Now, think of a love story between two men — one filled with stolen glances, imminent heartaches and fear imbibed by a patronizing society.
This is the story of Sisak, a 20-minute silent short film by Faraz Arif Ansari that has been winning hearts and recognition worldwide. To communicate the lack of voices speaking up for the LGBT community, the film finds an unlikely weapon in silence to portray the universal force that binds us all— love.
Set in the fast-paced environs of the usually bustling Mumbai local trains, it details a romance that develops slowly, nestled in the silences and quiet comforts of the end-of-day train journeys.
The word Sisak means the heart-wrenching silent cry within oneself in Urdu.
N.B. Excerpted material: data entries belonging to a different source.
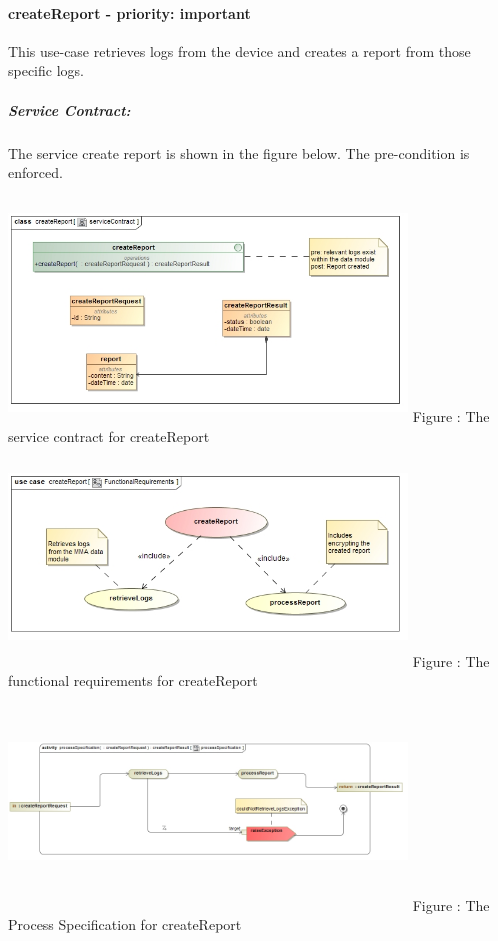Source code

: \documentclass[hidelinks, 12pt, oneside]{article}
\begin{document}
		\paragraph{ createReport - priority: important}
		This use-case retrieves logs from the device and creates a report from those specific logs.\\
		\subparagraph{Service Contract:}
					The service create report is shown in the figure below. The pre-condition is enforced.  \\\\
				\includegraphics[width=400px,height=220px]{img/serviceContractcreateReport.jpg}
					Figure : The service contract for createReport\newline
				\includegraphics[width=400px,height=220px]{img/FunctionalRequirementscreateReport.jpg}
					Figure : The functional requirements for createReport \newline
				\includegraphics[width=400px,height=220px]{img/processSpecificationcreateReport.jpg}
								Figure : The Process Specification for createReport\newline
								
\end{document}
“Generally as a writer, it is imperative for me to put down the title of the film before I begin writing it. However, with Sisak, that wasn’t the case. After having written it, I struggled for months to come up with a title until one day when I read it out to my mom. As soon as she heard my narration, she wept and said, Yeh dil ke roney ki aawaaz hai, Rooh ke kaapne ki aawaaz… Sisak,” says Faraz, who is based in Mumbai.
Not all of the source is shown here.